Afortunadamente para él, en ese momento, una de las enfermeras interrumpió la conversación y dijo que ya era hora de merendar, pero que si quería se podía quedar. Él aprovechó para excusarse y dijo que no podía. Así que se despidió de Lurdita con un apurado beso en la mejilla y se fue. Al salir, revolvió en el bolsillo para toquetear las piedras que le había dado el santero y, para su sorpresa, se dio cuenta de que no le había dado el Donut.



Llegó a su casa cubierto en sudor, otra vez. Ni bien entrar, se metió en el baño, se enjuagó la cara y luego empezó a practicar sin más los ejercicios de visualización frente al espejo. Sabía que antes tenía que equilibrarse los chakras, como le había dicho su querido iluminado, pero no quería perder tiempo, así que se ahorró ese paso. Y no solo eso, sino que, en contra de la advertencia del aprendiz de buda con forma de fraude, en vez de seguir “con lo del cuello” o, a lo sumo, “con lo de la boca”, se fue directo a “lo otro”. A medida que avanzaba en el ejercicio, entre imagen e imagen y palabra para un lado palabra para el otro, y cuando creía que ya tenía a tiro la chanza perfecta para encasquetársela a Rogelia y hacerle subir los colores, se le cruzaba Lurdita, con el moño celeste en la cabeza, sentadita en aquel banco de madera despintada y mirando la rama del árbol.

—Venga, un intento más —se decía.

Pero cuando no era Lurdita era El Mirlo, que no lo había visto, claro, pero si hablamos de visualización, para muestra un botón.
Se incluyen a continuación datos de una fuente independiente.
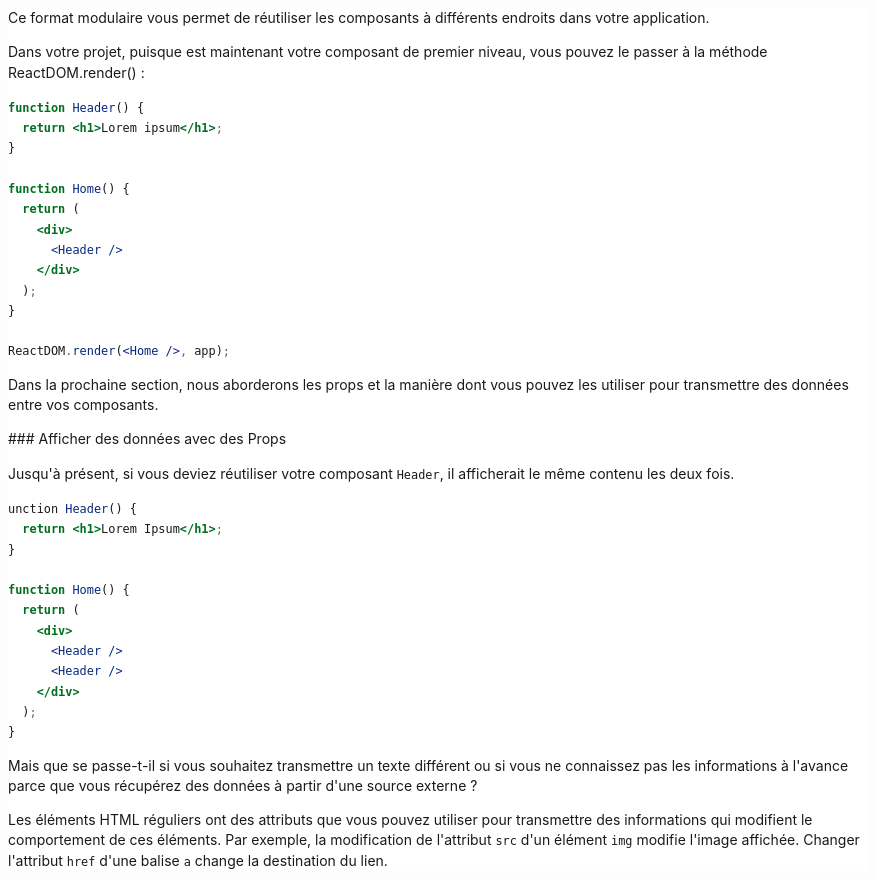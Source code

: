 Ce format modulaire vous permet de réutiliser les composants à différents endroits dans votre application.

Dans votre projet, puisque <Home> est maintenant votre composant de premier niveau, vous pouvez le passer à la méthode ReactDOM.render() :

```jsx
function Header() {
  return <h1>Lorem ipsum</h1>;
}

function Home() {
  return (
    <div>
      <Header />
    </div>
  );
}

ReactDOM.render(<Home />, app);
```

Dans la prochaine section, nous aborderons les props et la manière dont vous pouvez les utiliser pour transmettre des données entre vos composants.








### Afficher des données avec des Props



Jusqu'à présent, si vous deviez réutiliser votre composant <code>Header</code>, il afficherait le même contenu les deux fois.

```jsx
unction Header() {
  return <h1>Lorem Ipsum</h1>;
}

function Home() {
  return (
    <div>
      <Header />
      <Header />
    </div>
  );
}
```

Mais que se passe-t-il si vous souhaitez transmettre un texte différent ou si vous ne connaissez pas les informations à l'avance parce que vous récupérez des données à partir d'une source externe ?

Les éléments HTML réguliers ont des attributs que vous pouvez utiliser pour transmettre des informations qui modifient le comportement de ces éléments. Par exemple, la modification de l'attribut `src` d'un élément <code>img</code> modifie l'image affichée. Changer l'attribut `href` d'une balise `a` change la destination du lien.
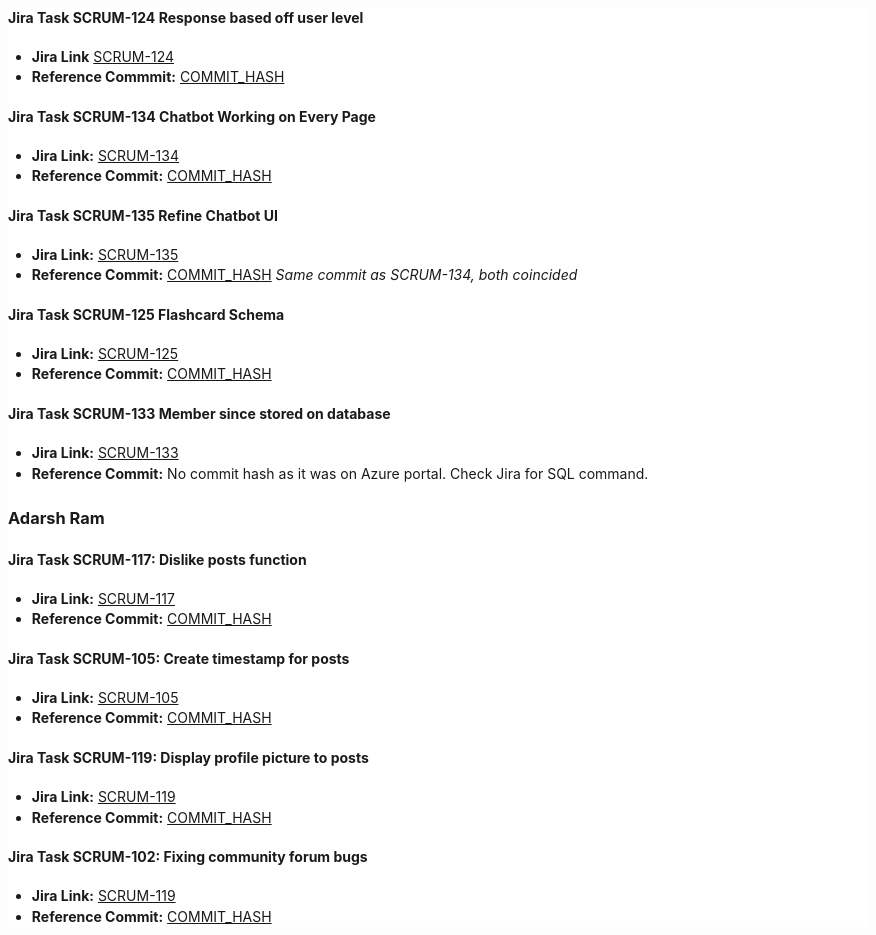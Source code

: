 #### Jira Task SCRUM-124 Response based off user level
- **Jira Link** [SCRUM-124](https://cs3398s24cardassians.atlassian.net/browse/SCRUM-124?atlOrigin=eyJpIjoiMGQ2YTYyNmU2ZTA5NDJmNWE5ZTczMTYwMDI2MDQzZGYiLCJwIjoiaiJ9)
- **Reference Commmit:** [COMMIT_HASH](https://bitbucket.org/cs3398s24cardassians/%7Becfc5013-4c18-4935-a7ed-c74c1aee4caa%7D/commits/eab4eea651983adb71eb3ec8a4367f7e264ef59a)

#### Jira Task SCRUM-134 Chatbot Working on Every Page
- **Jira Link:** [SCRUM-134](https://cs3398s24cardassians.atlassian.net/browse/SCRUM-134?atlOrigin=eyJpIjoiMDAwY2ZhM2FkZDU4NGFkYjkyMDJiYWE0Y2VhNDIzMGIiLCJwIjoiaiJ9)
- **Reference Commit:** [COMMIT_HASH](https://bitbucket.org/cs3398s24cardassians/%7Becfc5013-4c18-4935-a7ed-c74c1aee4caa%7D/commits/8e71c2dac2efd42b5a95afc774060cef83513863)

#### Jira Task SCRUM-135 Refine Chatbot UI
- **Jira Link:** [SCRUM-135](https://cs3398s24cardassians.atlassian.net/browse/SCRUM-135?atlOrigin=eyJpIjoiY2JjY2NiZTEzNTM4NDE5YjgyZjNkMWIzNWQzYjRiNzQiLCJwIjoiaiJ9)
- **Reference Commit:** [COMMIT_HASH](https://bitbucket.org/cs3398s24cardassians/%7Becfc5013-4c18-4935-a7ed-c74c1aee4caa%7D/commits/8e71c2dac2efd42b5a95afc774060cef83513863) *Same commit as SCRUM-134, both coincided*

#### Jira Task SCRUM-125 Flashcard Schema
- **Jira Link:** [SCRUM-125](https://cs3398s24cardassians.atlassian.net/browse/SCRUM-125?atlOrigin=eyJpIjoiY2IyNWI5YmRkOTc0NDgwZGE4Njc4OGIzYmEzMDZhNTYiLCJwIjoiaiJ9)
- **Reference Commit:** [COMMIT_HASH](https://bitbucket.org/cs3398s24cardassians/%7Becfc5013-4c18-4935-a7ed-c74c1aee4caa%7D/commits/bb2f590af21c0d353665ea2af6da59a28f8c168f)

#### Jira Task SCRUM-133 Member since stored on database
- **Jira Link:** [SCRUM-133](https://cs3398s24cardassians.atlassian.net/browse/SCRUM-133?atlOrigin=eyJpIjoiY2RkNTJiYjkzZTU5NDE5NGExNDQyNjU0Yjk4NDViNjgiLCJwIjoiaiJ9)
- **Reference Commit:** No commit hash as it was on Azure portal. Check Jira for SQL command.


### Adarsh Ram
#### Jira Task SCRUM-117: Dislike posts function
- **Jira Link:** [SCRUM-117](https://cs3398s24cardassians.atlassian.net/browse/SCRUM-117?atlOrigin=eyJpIjoiNzFhNDE4NmU0YzE0NGNhZGE4MDllZmI2ZGNjMTk4YjMiLCJwIjoiaiJ9)
- **Reference Commit:** [COMMIT_HASH](https://bitbucket.org/cs3398s24cardassians/%7Becfc5013-4c18-4935-a7ed-c74c1aee4caa%7D/commits/55a80f0aab948afbdfb79118202518d6a80d0270)
#### Jira Task SCRUM-105: Create timestamp for posts
- **Jira Link:** [SCRUM-105](https://cs3398s24cardassians.atlassian.net/browse/SCRUM-105?atlOrigin=eyJpIjoiNDg4MGUxMzY5YzRlNDNlNDhlZjgwNzhlNDBlM2ZmZTYiLCJwIjoiaiJ9)
- **Reference Commit:** [COMMIT_HASH](https://bitbucket.org/cs3398s24cardassians/%7Becfc5013-4c18-4935-a7ed-c74c1aee4caa%7D/commits/a769e29d187d206fc9716fd1fd469605b586f123)
#### Jira Task SCRUM-119: Display profile picture to posts
- **Jira Link:** [SCRUM-119](https://cs3398s24cardassians.atlassian.net/browse/SCRUM-119?atlOrigin=eyJpIjoiNzA2YjFhODEzMTBlNDE2MmE5ZTEyZDcxN2ZlMmMxYmQiLCJwIjoiaiJ9)
- **Reference Commit:** [COMMIT_HASH](https://bitbucket.org/cs3398s24cardassians/%7Becfc5013-4c18-4935-a7ed-c74c1aee4caa%7D/commits/abc6aa71286b0451db16f71252f31ff7e285e95f)
#### Jira Task SCRUM-102: Fixing community forum bugs
- **Jira Link:** [SCRUM-119](https://cs3398s24cardassians.atlassian.net/browse/SCRUM-102?atlOrigin=eyJpIjoiZWEzNjc0MDczNWExNGYxNmJjODhkNTFlOTBjZTA2NDQiLCJwIjoiaiJ9)
- **Reference Commit:** [COMMIT_HASH](https://bitbucket.org/cs3398s24cardassians/hindsightwebapp/commits/a0e0474a85ed365f0bc273727385fbab77d3425c)
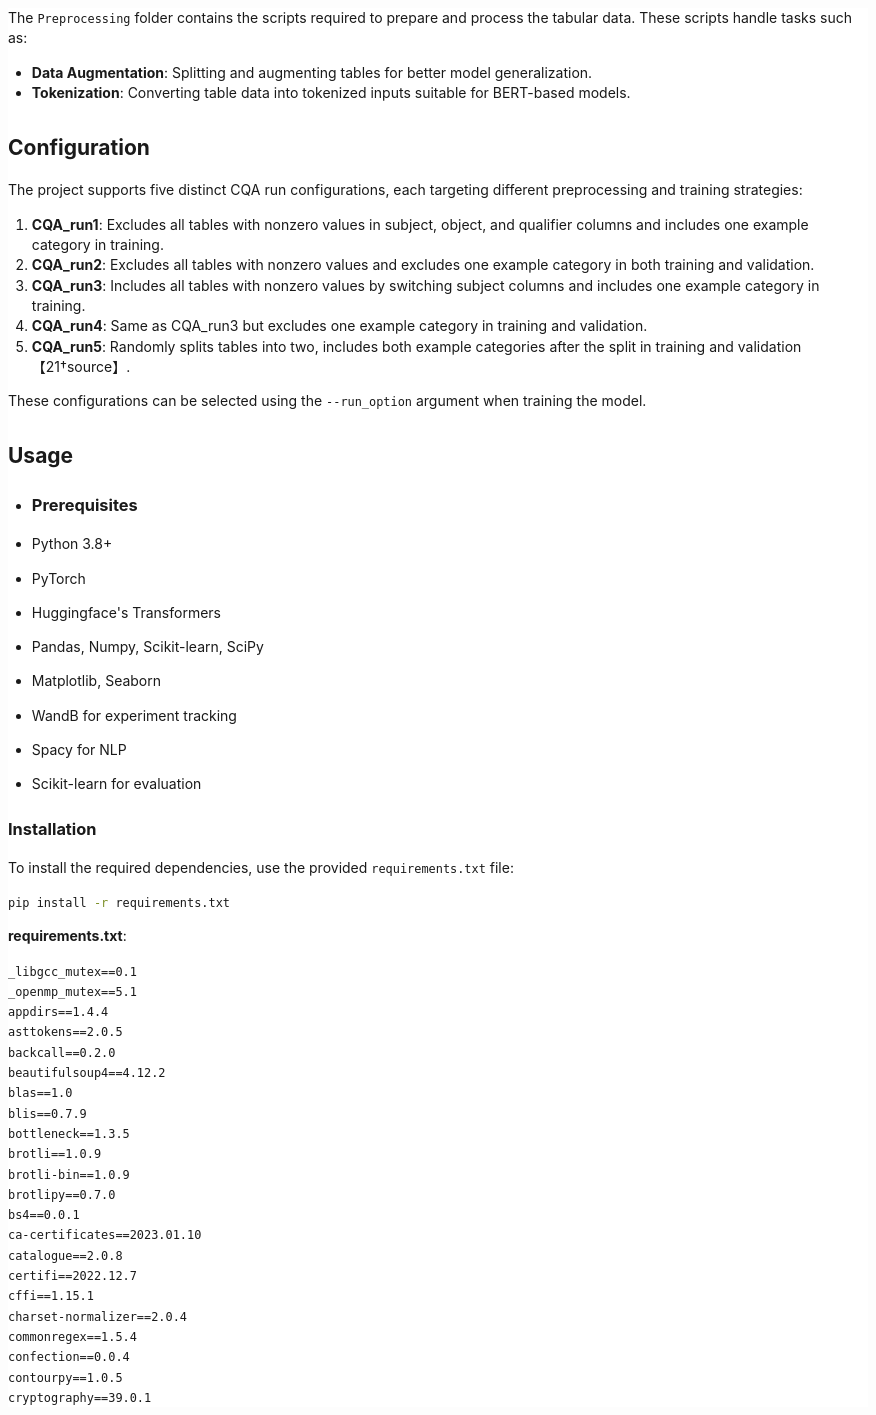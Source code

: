 The `Preprocessing` folder contains the scripts required to prepare and process the tabular data. These scripts handle tasks such as:
- **Data Augmentation**: Splitting and augmenting tables for better model generalization.
- **Tokenization**: Converting table data into tokenized inputs suitable for BERT-based models.

## Configuration

The project supports five distinct CQA run configurations, each targeting different preprocessing and training strategies:
1. **CQA_run1**: Excludes all tables with nonzero values in subject, object, and qualifier columns and includes one example category in training.
2. **CQA_run2**: Excludes all tables with nonzero values and excludes one example category in both training and validation.
3. **CQA_run3**: Includes all tables with nonzero values by switching subject columns and includes one example category in training.
4. **CQA_run4**: Same as CQA_run3 but excludes one example category in training and validation.
5. **CQA_run5**: Randomly splits tables into two, includes both example categories after the split in training and validation【21†source】.

These configurations can be selected using the `--run_option` argument when training the model.

## Usage

- ### Prerequisites

- Python 3.8+
- PyTorch
- Huggingface's Transformers
- Pandas, Numpy, Scikit-learn, SciPy
- Matplotlib, Seaborn
- WandB for experiment tracking
- Spacy for NLP
- Scikit-learn for evaluation

### Installation

To install the required dependencies, use the provided `requirements.txt` file:
```bash
pip install -r requirements.txt
```

**requirements.txt**:
```plaintext
_libgcc_mutex==0.1
_openmp_mutex==5.1
appdirs==1.4.4
asttokens==2.0.5
backcall==0.2.0
beautifulsoup4==4.12.2
blas==1.0
blis==0.7.9
bottleneck==1.3.5
brotli==1.0.9
brotli-bin==1.0.9
brotlipy==0.7.0
bs4==0.0.1
ca-certificates==2023.01.10
catalogue==2.0.8
certifi==2022.12.7
cffi==1.15.1
charset-normalizer==2.0.4
commonregex==1.5.4
confection==0.0.4
contourpy==1.0.5
cryptography==39.0.1
```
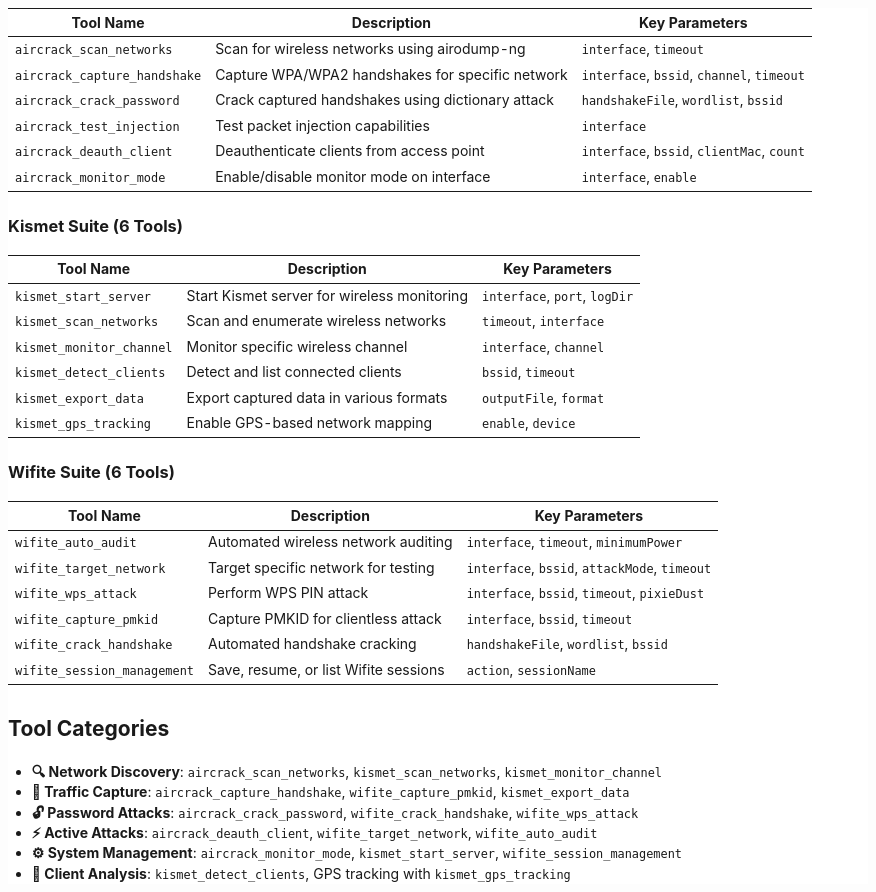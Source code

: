 | Tool Name | Description | Key Parameters |
|-----------|-------------|----------------|
| `aircrack_scan_networks` | Scan for wireless networks using airodump-ng | `interface`, `timeout` |
| `aircrack_capture_handshake` | Capture WPA/WPA2 handshakes for specific network | `interface`, `bssid`, `channel`, `timeout` |
| `aircrack_crack_password` | Crack captured handshakes using dictionary attack | `handshakeFile`, `wordlist`, `bssid` |
| `aircrack_test_injection` | Test packet injection capabilities | `interface` |
| `aircrack_deauth_client` | Deauthenticate clients from access point | `interface`, `bssid`, `clientMac`, `count` |
| `aircrack_monitor_mode` | Enable/disable monitor mode on interface | `interface`, `enable` |

### Kismet Suite (6 Tools)

| Tool Name | Description | Key Parameters |
|-----------|-------------|----------------|
| `kismet_start_server` | Start Kismet server for wireless monitoring | `interface`, `port`, `logDir` |
| `kismet_scan_networks` | Scan and enumerate wireless networks | `timeout`, `interface` |
| `kismet_monitor_channel` | Monitor specific wireless channel | `interface`, `channel` |
| `kismet_detect_clients` | Detect and list connected clients | `bssid`, `timeout` |
| `kismet_export_data` | Export captured data in various formats | `outputFile`, `format` |
| `kismet_gps_tracking` | Enable GPS-based network mapping | `enable`, `device` |

### Wifite Suite (6 Tools)

| Tool Name | Description | Key Parameters |
|-----------|-------------|----------------|
| `wifite_auto_audit` | Automated wireless network auditing | `interface`, `timeout`, `minimumPower` |
| `wifite_target_network` | Target specific network for testing | `interface`, `bssid`, `attackMode`, `timeout` |
| `wifite_wps_attack` | Perform WPS PIN attack | `interface`, `bssid`, `timeout`, `pixieDust` |
| `wifite_capture_pmkid` | Capture PMKID for clientless attack | `interface`, `bssid`, `timeout` |
| `wifite_crack_handshake` | Automated handshake cracking | `handshakeFile`, `wordlist`, `bssid` |
| `wifite_session_management` | Save, resume, or list Wifite sessions | `action`, `sessionName` |

## Tool Categories

- **🔍 Network Discovery**: `aircrack_scan_networks`, `kismet_scan_networks`, `kismet_monitor_channel`
- **📡 Traffic Capture**: `aircrack_capture_handshake`, `wifite_capture_pmkid`, `kismet_export_data`
- **🔓 Password Attacks**: `aircrack_crack_password`, `wifite_crack_handshake`, `wifite_wps_attack`
- **⚡ Active Attacks**: `aircrack_deauth_client`, `wifite_target_network`, `wifite_auto_audit`
- **⚙️ System Management**: `aircrack_monitor_mode`, `kismet_start_server`, `wifite_session_management`
- **👥 Client Analysis**: `kismet_detect_clients`, GPS tracking with `kismet_gps_tracking`
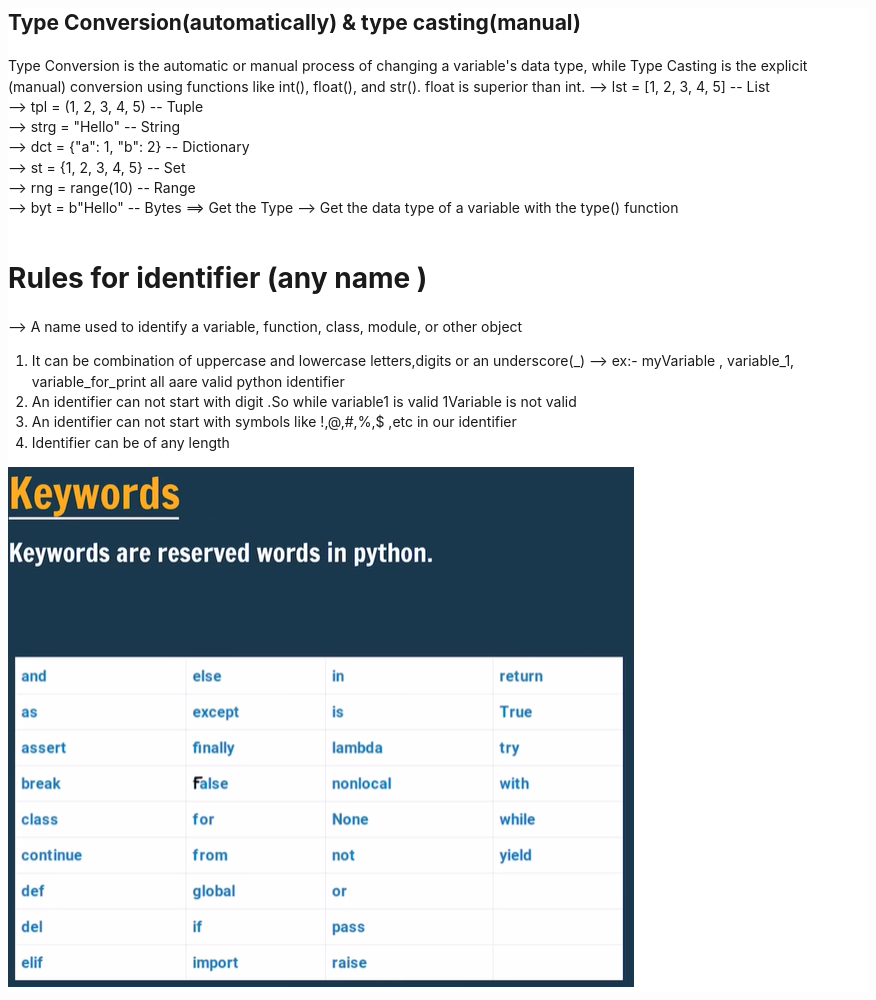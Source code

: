 ## Type Conversion(automatically) & type casting(manual)

Type Conversion is the automatic or manual process of changing a variable's data type, while Type Casting is the explicit (manual) conversion using functions like int(), float(), and str().
float is superior than int.
--> lst = [1, 2, 3, 4, 5] -- List  
--> tpl = (1, 2, 3, 4, 5) -- Tuple  
--> strg = "Hello" -- String  
--> dct = {"a": 1, "b": 2} -- Dictionary  
--> st = {1, 2, 3, 4, 5} -- Set  
--> rng = range(10) -- Range  
--> byt = b"Hello" -- Bytes
==> Get the Type
--> Get the data type of a variable with the type() function

# Rules for identifier (any name )

--> A name used to identify a variable, function, class, module, or other object

1. It can be combination of uppercase and lowercase letters,digits or an underscore(\_)
   --> ex:- myVariable , variable_1, variable_for_print all aare valid python identifier
2. An identifier can not start with digit .So while variable1 is valid 1Variable is not valid
3. An identifier can not start with symbols like !,@,#,%,$ ,etc in our identifier
4. Identifier can be of any length

![Reserved KeyWords](image-4.png)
Finalmente, agotado después de una hora de traqueteo mental sin resultados aparentes, Benigno desistió. Para calmar su ansiedad, el antídoto hubiese sido la media horita de relajación, la de Jacobson, por cierto, no la Schultz. Pero no, otra vez hizo caso omiso de las sugerencias del brujo y prefirió ahogar sus supuestas frustraciones comiéndose el Donut. Y digo “supuestas” porque lo que Benigno no sabía era que, en el preciso momento en que le hincaba el diente al anillo de azúcar, Rogelia acababa de meterse en un brete que vaya uno a saber cómo iba a salir de él. Y es que lanzar semejante confesión a bocajarro: “¡Soy puta!, ¡soy puta!”, empezó a gritar, así como así, sin venir a cuento de nada, delante de las marujonas del barrio y en medio de una partida de lotería en el Bingo, eso sí que tiene tela.